(Your goal):
If a line in the data has the string "Sales", please show it.
......
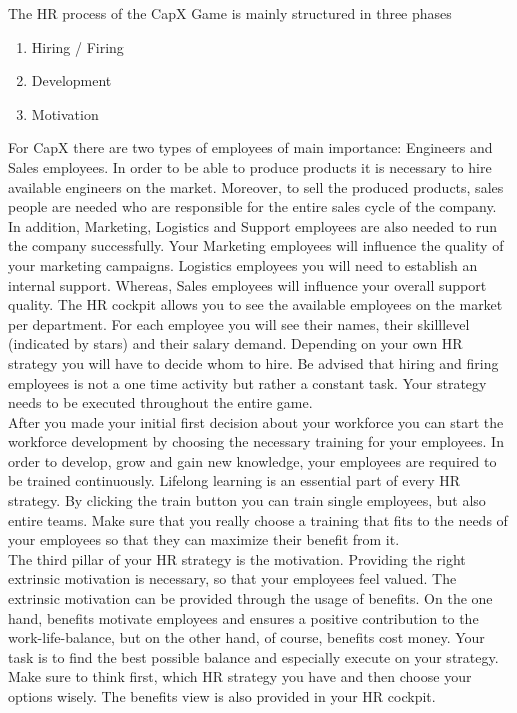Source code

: The HR process of the CapX Game is mainly structured in three phases
\begin{enumerate}
    \item Hiring / Firing
    \item Development
    \item Motivation
\end{enumerate}
For CapX there are two types of employees of main importance: Engineers and Sales employees. In order to be able to produce products it is necessary to hire available engineers on the market. Moreover, to sell the produced products, sales people are needed who are responsible for the entire sales cycle of the company.\\
In addition, Marketing, Logistics and Support employees are also needed to run the company successfully. Your Marketing employees will influence the quality of your marketing campaigns. Logistics employees you will need to establish an internal support. Whereas, Sales employees will influence your overall support quality.
The HR cockpit allows you to see the available employees on the market per department. For each employee you will see their names, their skilllevel (indicated by stars) and their salary demand. Depending on your own HR strategy you will have to decide whom to hire. Be advised that hiring and firing employees is not a one time activity but rather a constant task. Your strategy needs to be executed throughout the entire game. \\
After you made your initial first decision about your workforce you can start the workforce development by choosing the necessary training for your employees. In order to develop, grow and gain new knowledge, your employees are required to be trained continuously. Lifelong learning is an essential part of every HR strategy. By clicking the train button you can train single employees, but also entire teams. Make sure that you really choose a training that fits to the needs of your employees so that they can maximize their benefit from it. \\
The third pillar of your HR strategy is the motivation. Providing the right extrinsic motivation is necessary, so that your employees feel valued. The extrinsic motivation can be provided through the usage of benefits. On the one hand, benefits motivate employees and ensures a positive contribution to the work-life-balance, but on the other hand, of course, benefits cost money. Your task is to find the best possible balance and especially execute on your strategy. Make sure to think first, which HR strategy you have and then choose your options wisely. The benefits view is also provided in your HR cockpit.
......
(Expected output):
For CapX there are two types of employees of main importance: Engineers and Sales employees. In order to be able to produce products it is necessary to hire available engineers on the market. Moreover, to sell the produced products, sales people are needed who are responsible for the entire sales cycle of the company.\\
In addition, Marketing, Logistics and Support employees are also needed to run the company successfully. Your Marketing employees will influence the quality of your marketing campaigns. Logistics employees you will need to establish an internal support. Whereas, Sales employees will influence your overall support quality.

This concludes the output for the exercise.